TASK DESCRIPTION: Every entry is to be printed again precisely as given.
· · · · ·
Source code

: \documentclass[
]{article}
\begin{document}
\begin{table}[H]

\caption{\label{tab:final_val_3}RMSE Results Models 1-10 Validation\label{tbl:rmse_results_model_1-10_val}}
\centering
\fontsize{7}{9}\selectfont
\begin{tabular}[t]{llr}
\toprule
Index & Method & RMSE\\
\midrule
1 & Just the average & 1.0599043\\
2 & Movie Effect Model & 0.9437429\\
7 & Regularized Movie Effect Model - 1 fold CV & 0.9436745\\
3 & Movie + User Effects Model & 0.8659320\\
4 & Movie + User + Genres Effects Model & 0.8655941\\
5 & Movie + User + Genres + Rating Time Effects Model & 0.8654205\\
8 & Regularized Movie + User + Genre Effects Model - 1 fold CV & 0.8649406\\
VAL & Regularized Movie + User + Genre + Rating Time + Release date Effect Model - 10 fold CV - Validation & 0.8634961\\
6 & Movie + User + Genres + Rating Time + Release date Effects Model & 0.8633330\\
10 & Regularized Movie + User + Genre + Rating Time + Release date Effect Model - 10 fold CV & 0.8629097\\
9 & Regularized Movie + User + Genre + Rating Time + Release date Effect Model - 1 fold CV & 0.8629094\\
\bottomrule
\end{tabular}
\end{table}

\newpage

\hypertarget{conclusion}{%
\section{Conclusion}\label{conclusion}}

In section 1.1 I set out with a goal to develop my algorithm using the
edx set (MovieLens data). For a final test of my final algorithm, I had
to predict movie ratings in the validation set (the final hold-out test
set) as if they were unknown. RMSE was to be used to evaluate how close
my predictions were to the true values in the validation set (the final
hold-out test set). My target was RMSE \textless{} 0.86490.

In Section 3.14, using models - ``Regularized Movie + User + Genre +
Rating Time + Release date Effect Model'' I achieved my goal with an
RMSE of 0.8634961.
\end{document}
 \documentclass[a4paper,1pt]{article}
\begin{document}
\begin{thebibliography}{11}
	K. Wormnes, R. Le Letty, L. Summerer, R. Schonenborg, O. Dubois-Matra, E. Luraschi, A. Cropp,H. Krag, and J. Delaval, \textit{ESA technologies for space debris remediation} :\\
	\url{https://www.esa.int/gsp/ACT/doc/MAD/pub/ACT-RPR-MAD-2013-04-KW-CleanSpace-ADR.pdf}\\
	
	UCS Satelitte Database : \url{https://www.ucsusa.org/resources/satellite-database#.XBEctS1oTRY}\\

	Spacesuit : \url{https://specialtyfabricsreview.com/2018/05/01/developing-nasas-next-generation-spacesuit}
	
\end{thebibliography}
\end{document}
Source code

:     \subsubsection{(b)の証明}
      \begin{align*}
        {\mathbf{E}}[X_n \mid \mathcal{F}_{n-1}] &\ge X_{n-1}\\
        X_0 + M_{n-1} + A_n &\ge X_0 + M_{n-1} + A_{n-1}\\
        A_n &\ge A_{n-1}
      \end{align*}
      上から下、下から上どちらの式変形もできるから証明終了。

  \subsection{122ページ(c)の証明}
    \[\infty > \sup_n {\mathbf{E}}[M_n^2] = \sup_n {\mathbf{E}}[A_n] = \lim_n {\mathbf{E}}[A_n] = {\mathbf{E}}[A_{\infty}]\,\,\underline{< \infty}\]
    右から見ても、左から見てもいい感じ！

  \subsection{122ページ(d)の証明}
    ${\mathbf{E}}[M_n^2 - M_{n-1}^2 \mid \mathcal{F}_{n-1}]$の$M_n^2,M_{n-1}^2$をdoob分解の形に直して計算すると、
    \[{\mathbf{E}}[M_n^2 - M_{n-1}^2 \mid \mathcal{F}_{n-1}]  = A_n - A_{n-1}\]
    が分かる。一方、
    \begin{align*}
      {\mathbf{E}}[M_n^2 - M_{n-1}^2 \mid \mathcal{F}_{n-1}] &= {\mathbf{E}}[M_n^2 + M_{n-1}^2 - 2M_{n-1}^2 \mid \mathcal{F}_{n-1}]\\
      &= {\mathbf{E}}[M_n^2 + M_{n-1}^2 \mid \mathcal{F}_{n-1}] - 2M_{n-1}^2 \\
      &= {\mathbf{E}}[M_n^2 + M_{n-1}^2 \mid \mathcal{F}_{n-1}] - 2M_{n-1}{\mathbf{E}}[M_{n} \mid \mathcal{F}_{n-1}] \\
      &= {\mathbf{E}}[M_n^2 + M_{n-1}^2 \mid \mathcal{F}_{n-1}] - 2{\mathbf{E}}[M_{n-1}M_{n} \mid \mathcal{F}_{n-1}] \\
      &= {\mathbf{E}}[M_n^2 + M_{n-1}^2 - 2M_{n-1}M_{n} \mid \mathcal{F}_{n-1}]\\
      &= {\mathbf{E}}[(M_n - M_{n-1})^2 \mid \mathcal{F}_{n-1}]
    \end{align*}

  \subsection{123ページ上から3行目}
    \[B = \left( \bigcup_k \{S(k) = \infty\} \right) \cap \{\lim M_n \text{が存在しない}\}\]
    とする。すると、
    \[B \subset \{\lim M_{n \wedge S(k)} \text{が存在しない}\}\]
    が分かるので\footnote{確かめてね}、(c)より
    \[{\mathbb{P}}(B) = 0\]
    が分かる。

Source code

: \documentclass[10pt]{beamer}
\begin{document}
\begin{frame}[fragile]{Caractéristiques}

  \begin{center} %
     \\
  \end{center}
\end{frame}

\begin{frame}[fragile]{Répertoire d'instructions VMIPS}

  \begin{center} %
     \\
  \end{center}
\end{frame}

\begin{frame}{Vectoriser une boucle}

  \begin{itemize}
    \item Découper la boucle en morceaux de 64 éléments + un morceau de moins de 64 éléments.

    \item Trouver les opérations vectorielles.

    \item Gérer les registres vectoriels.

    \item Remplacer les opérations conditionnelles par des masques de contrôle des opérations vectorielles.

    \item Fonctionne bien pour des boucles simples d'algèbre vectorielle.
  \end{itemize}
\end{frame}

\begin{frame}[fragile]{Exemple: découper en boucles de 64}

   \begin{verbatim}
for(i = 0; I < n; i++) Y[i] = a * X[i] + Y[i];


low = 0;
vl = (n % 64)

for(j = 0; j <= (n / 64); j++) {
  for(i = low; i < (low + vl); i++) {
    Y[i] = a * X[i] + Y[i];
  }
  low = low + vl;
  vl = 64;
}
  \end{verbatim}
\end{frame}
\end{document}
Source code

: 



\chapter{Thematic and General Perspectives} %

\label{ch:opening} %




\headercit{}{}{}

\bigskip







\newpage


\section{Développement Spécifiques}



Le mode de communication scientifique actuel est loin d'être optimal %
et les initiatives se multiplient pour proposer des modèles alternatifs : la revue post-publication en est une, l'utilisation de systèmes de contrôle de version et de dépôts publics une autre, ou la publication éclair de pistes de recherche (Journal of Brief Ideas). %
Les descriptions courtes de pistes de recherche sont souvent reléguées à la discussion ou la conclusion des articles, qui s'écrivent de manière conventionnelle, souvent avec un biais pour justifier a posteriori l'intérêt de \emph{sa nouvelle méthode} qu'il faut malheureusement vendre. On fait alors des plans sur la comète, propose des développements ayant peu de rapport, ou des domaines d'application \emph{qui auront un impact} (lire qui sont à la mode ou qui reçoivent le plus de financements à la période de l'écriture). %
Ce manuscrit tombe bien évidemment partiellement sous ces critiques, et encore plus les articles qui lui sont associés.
· · · · ·
RESULT OF THIS EXERCISE:
Source code

: \documentclass[
]{article}
\begin{document}
\begin{table}[H]

\caption{\label{tab:final_val_3}RMSE Results Models 1-10 Validation\label{tbl:rmse_results_model_1-10_val}}
\centering
\fontsize{7}{9}\selectfont
\begin{tabular}[t]{llr}
\toprule
Index & Method & RMSE\\
\midrule
1 & Just the average & 1.0599043\\
2 & Movie Effect Model & 0.9437429\\
7 & Regularized Movie Effect Model - 1 fold CV & 0.9436745\\
3 & Movie + User Effects Model & 0.8659320\\
4 & Movie + User + Genres Effects Model & 0.8655941\\
5 & Movie + User + Genres + Rating Time Effects Model & 0.8654205\\
8 & Regularized Movie + User + Genre Effects Model - 1 fold CV & 0.8649406\\
VAL & Regularized Movie + User + Genre + Rating Time + Release date Effect Model - 10 fold CV - Validation & 0.8634961\\
6 & Movie + User + Genres + Rating Time + Release date Effects Model & 0.8633330\\
10 & Regularized Movie + User + Genre + Rating Time + Release date Effect Model - 10 fold CV & 0.8629097\\
9 & Regularized Movie + User + Genre + Rating Time + Release date Effect Model - 1 fold CV & 0.8629094\\
\bottomrule
\end{tabular}
\end{table}

\newpage

\hypertarget{conclusion}{%
\section{Conclusion}\label{conclusion}}

In section 1.1 I set out with a goal to develop my algorithm using the
edx set (MovieLens data). For a final test of my final algorithm, I had
to predict movie ratings in the validation set (the final hold-out test
set) as if they were unknown. RMSE was to be used to evaluate how close
my predictions were to the true values in the validation set (the final
hold-out test set). My target was RMSE \textless{} 0.86490.

In Section 3.14, using models - ``Regularized Movie + User + Genre +
Rating Time + Release date Effect Model'' I achieved my goal with an
RMSE of 0.8634961.
\end{document}
 \documentclass[a4paper,1pt]{article}
\begin{document}
\begin{thebibliography}{11}
	K. Wormnes, R. Le Letty, L. Summerer, R. Schonenborg, O. Dubois-Matra, E. Luraschi, A. Cropp,H. Krag, and J. Delaval, \textit{ESA technologies for space debris remediation} :\\
	\url{https://www.esa.int/gsp/ACT/doc/MAD/pub/ACT-RPR-MAD-2013-04-KW-CleanSpace-ADR.pdf}\\
	
	UCS Satelitte Database : \url{https://www.ucsusa.org/resources/satellite-database#.XBEctS1oTRY}\\

	Spacesuit : \url{https://specialtyfabricsreview.com/2018/05/01/developing-nasas-next-generation-spacesuit}
	
\end{thebibliography}
\end{document}
Source code

:     \subsubsection{(b)の証明}
      \begin{align*}
        {\mathbf{E}}[X_n \mid \mathcal{F}_{n-1}] &\ge X_{n-1}\\
        X_0 + M_{n-1} + A_n &\ge X_0 + M_{n-1} + A_{n-1}\\
        A_n &\ge A_{n-1}
      \end{align*}
      上から下、下から上どちらの式変形もできるから証明終了。

  \subsection{122ページ(c)の証明}
    \[\infty > \sup_n {\mathbf{E}}[M_n^2] = \sup_n {\mathbf{E}}[A_n] = \lim_n {\mathbf{E}}[A_n] = {\mathbf{E}}[A_{\infty}]\,\,\underline{< \infty}\]
    右から見ても、左から見てもいい感じ！

  \subsection{122ページ(d)の証明}
    ${\mathbf{E}}[M_n^2 - M_{n-1}^2 \mid \mathcal{F}_{n-1}]$の$M_n^2,M_{n-1}^2$をdoob分解の形に直して計算すると、
    \[{\mathbf{E}}[M_n^2 - M_{n-1}^2 \mid \mathcal{F}_{n-1}]  = A_n - A_{n-1}\]
    が分かる。一方、
    \begin{align*}
      {\mathbf{E}}[M_n^2 - M_{n-1}^2 \mid \mathcal{F}_{n-1}] &= {\mathbf{E}}[M_n^2 + M_{n-1}^2 - 2M_{n-1}^2 \mid \mathcal{F}_{n-1}]\\
      &= {\mathbf{E}}[M_n^2 + M_{n-1}^2 \mid \mathcal{F}_{n-1}] - 2M_{n-1}^2 \\
      &= {\mathbf{E}}[M_n^2 + M_{n-1}^2 \mid \mathcal{F}_{n-1}] - 2M_{n-1}{\mathbf{E}}[M_{n} \mid \mathcal{F}_{n-1}] \\
      &= {\mathbf{E}}[M_n^2 + M_{n-1}^2 \mid \mathcal{F}_{n-1}] - 2{\mathbf{E}}[M_{n-1}M_{n} \mid \mathcal{F}_{n-1}] \\
      &= {\mathbf{E}}[M_n^2 + M_{n-1}^2 - 2M_{n-1}M_{n} \mid \mathcal{F}_{n-1}]\\
      &= {\mathbf{E}}[(M_n - M_{n-1})^2 \mid \mathcal{F}_{n-1}]
    \end{align*}

  \subsection{123ページ上から3行目}
    \[B = \left( \bigcup_k \{S(k) = \infty\} \right) \cap \{\lim M_n \text{が存在しない}\}\]
    とする。すると、
    \[B \subset \{\lim M_{n \wedge S(k)} \text{が存在しない}\}\]
    が分かるので\footnote{確かめてね}、(c)より
    \[{\mathbb{P}}(B) = 0\]
    が分かる。

Source code

: \documentclass[10pt]{beamer}
\begin{document}
\begin{frame}[fragile]{Caractéristiques}

  \begin{center} %
     \\
  \end{center}
\end{frame}

\begin{frame}[fragile]{Répertoire d'instructions VMIPS}

  \begin{center} %
     \\
  \end{center}
\end{frame}

\begin{frame}{Vectoriser une boucle}

  \begin{itemize}
    \item Découper la boucle en morceaux de 64 éléments + un morceau de moins de 64 éléments.

    \item Trouver les opérations vectorielles.

    \item Gérer les registres vectoriels.

    \item Remplacer les opérations conditionnelles par des masques de contrôle des opérations vectorielles.

    \item Fonctionne bien pour des boucles simples d'algèbre vectorielle.
  \end{itemize}
\end{frame}

\begin{frame}[fragile]{Exemple: découper en boucles de 64}

   \begin{verbatim}
for(i = 0; I < n; i++) Y[i] = a * X[i] + Y[i];


low = 0;
vl = (n % 64)

for(j = 0; j <= (n / 64); j++) {
  for(i = low; i < (low + vl); i++) {
    Y[i] = a * X[i] + Y[i];
  }
  low = low + vl;
  vl = 64;
}
  \end{verbatim}
\end{frame}
\end{document}
Source code

: 



\chapter{Thematic and General Perspectives} %

\label{ch:opening} %




\headercit{}{}{}

\bigskip







\newpage


\section{Développement Spécifiques}



Le mode de communication scientifique actuel est loin d'être optimal %
et les initiatives se multiplient pour proposer des modèles alternatifs : la revue post-publication en est une, l'utilisation de systèmes de contrôle de version et de dépôts publics une autre, ou la publication éclair de pistes de recherche (Journal of Brief Ideas). %
Les descriptions courtes de pistes de recherche sont souvent reléguées à la discussion ou la conclusion des articles, qui s'écrivent de manière conventionnelle, souvent avec un biais pour justifier a posteriori l'intérêt de \emph{sa nouvelle méthode} qu'il faut malheureusement vendre. On fait alors des plans sur la comète, propose des développements ayant peu de rapport, ou des domaines d'application \emph{qui auront un impact} (lire qui sont à la mode ou qui reçoivent le plus de financements à la période de l'écriture). %
Ce manuscrit tombe bien évidemment partiellement sous ces critiques, et encore plus les articles qui lui sont associés.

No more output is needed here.